Until underlying fundamentals are properly addressed, markets will remain highly volatile, largely based on hope against the odds.
At one point last Tuesday, October 4, the S&P 500 index dropped below 1,091, which represented a 20 percent decline from the April 29 closing high, according to MarketWatch. That’s a key number because many investors consider a 20 percent decline to signify a bear market. But, lo and behold, just when it looked like the market might go from bad to worse, the Financial Times (FT) published a story that hit the internet that afternoon and the U.S. stock market staged a massive positive reversal.
The FT story said, “European Union finance ministers are examining ways of coordinating recapitalizations of financial institutions after they agreed that additional measures were urgently needed to shore up the region’s banks.”
That story prompted a huge 3.7 percent rally in the S&P 500 index in the last hour of trading on Tuesday, according to Bespoke Investment Group. Interestingly, the reversal propelled the index well above the key 1,091 level and prevented us from starting a new bear market in the U.S.
The key point about the late day reversal on October 4 is not so much that it saved us from printing a new bear market (although that’s a good thing!).
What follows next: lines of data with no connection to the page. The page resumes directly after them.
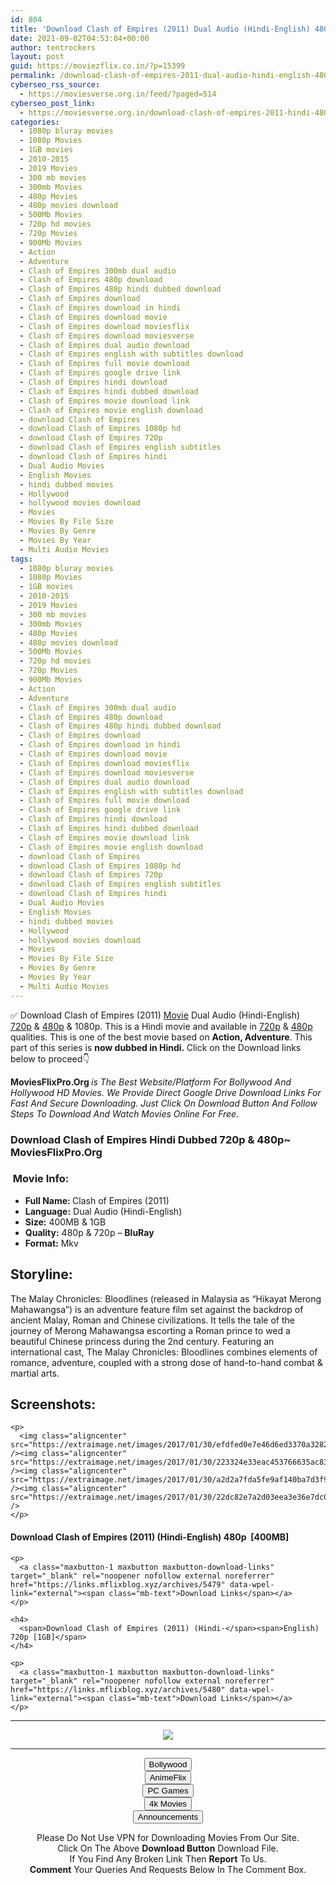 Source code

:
 ```yaml
---
id: 804
title: 'Download Clash of Empires (2011) Dual Audio (Hindi-English) 480p [400MB] || 720p [1GB]'
date: 2021-09-02T04:53:04+00:00
author: tentrockers
layout: post
guid: https://moviezflix.co.in/?p=15399
permalink: /download-clash-of-empires-2011-dual-audio-hindi-english-480p-400mb-720p-1gb/
cyberseo_rss_source:
  - https://moviesverse.org.in/feed/?paged=514
cyberseo_post_link:
  - https://moviesverse.org.in/download-clash-of-empires-2011-hindi-480p-720p/
categories:
  - 1080p bluray movies
  - 1080p Movies
  - 1GB movies
  - 2010-2015
  - 2019 Movies
  - 300 mb movies
  - 300mb Movies
  - 480p Movies
  - 480p movies download
  - 500Mb Movies
  - 720p hd movies
  - 720p Movies
  - 900Mb Movies
  - Action
  - Adventure
  - Clash of Empires 300mb dual audio
  - Clash of Empires 480p download
  - Clash of Empires 480p hindi dubbed download
  - Clash of Empires download
  - Clash of Empires download in hindi
  - Clash of Empires download movie
  - Clash of Empires download moviesflix
  - Clash of Empires download moviesverse
  - Clash of Empires dual audio download
  - Clash of Empires english with subtitles download
  - Clash of Empires full movie download
  - Clash of Empires google drive link
  - Clash of Empires hindi download
  - Clash of Empires hindi dubbed download
  - Clash of Empires movie download link
  - Clash of Empires movie english download
  - download Clash of Empires
  - download Clash of Empires 1080p hd
  - download Clash of Empires 720p
  - download Clash of Empires english subtitles
  - download Clash of Empires hindi
  - Dual Audio Movies
  - English Movies
  - hindi dubbed movies
  - Hollywood
  - hollywood movies download
  - Movies
  - Movies By File Size
  - Movies By Genre
  - Movies By Year
  - Multi Audio Movies
tags:
  - 1080p bluray movies
  - 1080p Movies
  - 1GB movies
  - 2010-2015
  - 2019 Movies
  - 300 mb movies
  - 300mb Movies
  - 480p Movies
  - 480p movies download
  - 500Mb Movies
  - 720p hd movies
  - 720p Movies
  - 900Mb Movies
  - Action
  - Adventure
  - Clash of Empires 300mb dual audio
  - Clash of Empires 480p download
  - Clash of Empires 480p hindi dubbed download
  - Clash of Empires download
  - Clash of Empires download in hindi
  - Clash of Empires download movie
  - Clash of Empires download moviesflix
  - Clash of Empires download moviesverse
  - Clash of Empires dual audio download
  - Clash of Empires english with subtitles download
  - Clash of Empires full movie download
  - Clash of Empires google drive link
  - Clash of Empires hindi download
  - Clash of Empires hindi dubbed download
  - Clash of Empires movie download link
  - Clash of Empires movie english download
  - download Clash of Empires
  - download Clash of Empires 1080p hd
  - download Clash of Empires 720p
  - download Clash of Empires english subtitles
  - download Clash of Empires hindi
  - Dual Audio Movies
  - English Movies
  - hindi dubbed movies
  - Hollywood
  - hollywood movies download
  - Movies
  - Movies By File Size
  - Movies By Genre
  - Movies By Year
  - Multi Audio Movies
---
```

<div class="thecontent clearfix">
  <p>
    ✅ Download Clash of Empires (2011) <a href="https://moviesverse.org.in/category/movies/" data-wpel-link="internal">Movie</a> Dual Audio (Hindi-English) <a href="https://moviesverse.org.in/720p-movies/" data-wpel-link="internal">720p</a>&nbsp;&&nbsp;<a href="https://moviesverse.org.in/480p-movies/" data-wpel-link="internal">480p</a> & 1080p. This is a Hindi movie and available in <a href="https://moviesverse.org.in/720p-movies/" data-wpel-link="internal">720p</a>&nbsp;&&nbsp;<a href="https://moviesverse.org.in/480p-movies/" data-wpel-link="internal">480p</a> qualities. This is one of the best movie based on <strong>Action, Adventure</strong>. This part of this series is <strong>now dubbed in <span>Hindi.&nbsp;</span></strong><span>Click on the Download links below to proceed👇</span>
  </p>
  
  <p>
    <strong><span>MoviesFlixPro.Org&nbsp;</span></strong><em>is The Best Website/Platform For Bollywood And Hollywood HD Movies. We Provide Direct Google Drive Download Links For Fast And Secure Downloading. Just Click On Download Button And Follow Steps To&nbsp;Download And Watch Movies Online For Free.</em>
  </p>
  
  <h3>
    <span>Download Clash of Empires Hindi Dubbed 720p & 480p~ MoviesFlixPro.Org</span>
  </h3>
  
  <h3>
    <span>&nbsp;Movie Info:&nbsp;</span>
  </h3>
  
  <ul>
    <li>
      <strong>Full Name: </strong>Clash of Empires (2011)
    </li>
    <li>
      <strong>Language:</strong> Dual Audio (Hindi-English)
    </li>
    <li>
      <strong>Size:</strong> 400MB & 1GB
    </li>
    <li>
      <strong>Quality:</strong> 480p & 720p – <span><strong>BluRay</strong></span>
    </li>
    <li>
      <strong>Format:</strong>&nbsp;Mkv
    </li>
  </ul>
  
  <h2>
    <span>Storyline:</span>
  </h2>
  
  <p>
    The Malay Chronicles: Bloodlines (released in Malaysia as “Hikayat Merong Mahawangsa”) is an adventure feature film set against the backdrop of ancient Malay, Roman and Chinese civilizations. It tells the tale of the journey of Merong Mahawangsa escorting a Roman prince to wed a beautiful Chinese princess during the 2nd century. Featuring an international cast, The Malay Chronicles: Bloodlines combines elements of romance, adventure, coupled with a strong dose of hand-to-hand combat & martial arts.
  </p>
  
  <div class="summary_text">
    <h2>
      <span>Screenshots:</span>
    </h2>
    
    <p>
      <img class="aligncenter" src="https://extraimage.net/images/2017/01/30/efdfed0e7e46d6ed3370a3282f612a98.png" /><img class="aligncenter" src="https://extraimage.net/images/2017/01/30/223324e33eac453766635ac8338eea0d.png" /><img class="aligncenter" src="https://extraimage.net/images/2017/01/30/a2d2a7fda5fe9af140ba7d3f996e26ed.png" /><img class="aligncenter" src="https://extraimage.net/images/2017/01/30/22dc82e7a2d03eea3e36e7dc05cf3ed9.png" />
    </p>
  </div>
  
  <div class="inline canwrap">
    <h4>
      <span>Download Clash of Empires (2011) (Hindi-English) </span><span>480p&nbsp; [400MB]</span>
    </h4>
    
    <p>
      <a class="maxbutton-1 maxbutton maxbutton-download-links" target="_blank" rel="noopener nofollow external noreferrer" href="https://links.mflixblog.xyz/archives/5479" data-wpel-link="external"><span class="mb-text">Download Links</span></a>
    </p>
    
    <h4>
      <span>Download Clash of Empires (2011) (Hindi-</span><span>English) 720p [1GB]</span>
    </h4>
    
    <p>
      <a class="maxbutton-1 maxbutton maxbutton-download-links" target="_blank" rel="noopener nofollow external noreferrer" href="https://links.mflixblog.xyz/archives/5480" data-wpel-link="external"><span class="mb-text">Download Links</span></a>
    </p>
  </div>
</div>

<center>
  </p> 
  
  <hr />
  
  <p>
    <a href="http://gdrivepro.xyz/join.php" data-wpel-link="external" target="_blank" rel="nofollow external noopener noreferrer"><img src="https://i.imgur.com/FhMdWdW.png" /></a>
  </p>
  
  <hr />
  
  <p>
    <a href="https://dogemovies.xyz" target="_blank" data-wpel-link="external" rel="nofollow external noopener noreferrer"><button class="button button5">Bollywood</button></a><br /> <a href="https://animeflix.in" target="_blank" data-wpel-link="external" rel="nofollow external noopener noreferrer"><button class="button button5">AnimeFlix</button></a><br /> <a href="https://gamesflix.net/" target="_blank" data-wpel-link="external" rel="nofollow external noopener noreferrer"><button class="button button5">PC Games</button></a><br /> <a href="https://uhdmovies.in" target="_blank" data-wpel-link="external" rel="nofollow external noopener noreferrer"><button class="button button5">4k Movies</button></a><br /> <a href="https://moviesverse.org.in/announcements/" target="_blank" data-wpel-link="internal" rel="noopener"><button class="button button5">Announcements</button></a>
  </p>
  
  <div class="alert alert-danger">
    Please Do Not Use VPN for Downloading Movies From Our Site.
  </div>
  
  <div class="alert alert-success">
    Click On The Above <strong>Download Button</strong> Download File.
  </div>
  
  <div class="alert alert-warning">
    If You Find Any Broken Link Then <strong>Report</strong> To Us.
  </div>
  
  <div class="alert alert-info">
    <strong>Comment</strong> Your Queries And Requests Below In The Comment Box.
  </div>
  
  <p>
    </center>
  </p>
Rather, the amazing thing is the key reversal was prompted by mere “talk” of another plan to help save the euro-zone from the sovereign debt abyss.
Last week’s market action reinforced the notion that macro issues like the sovereign debt problem – rather than company-specific news – are still a significant driver of the overall stock market. Until the critical macro issues get resolved, we should be prepared for major market moves – both up and down – based on little more than the latest headlines.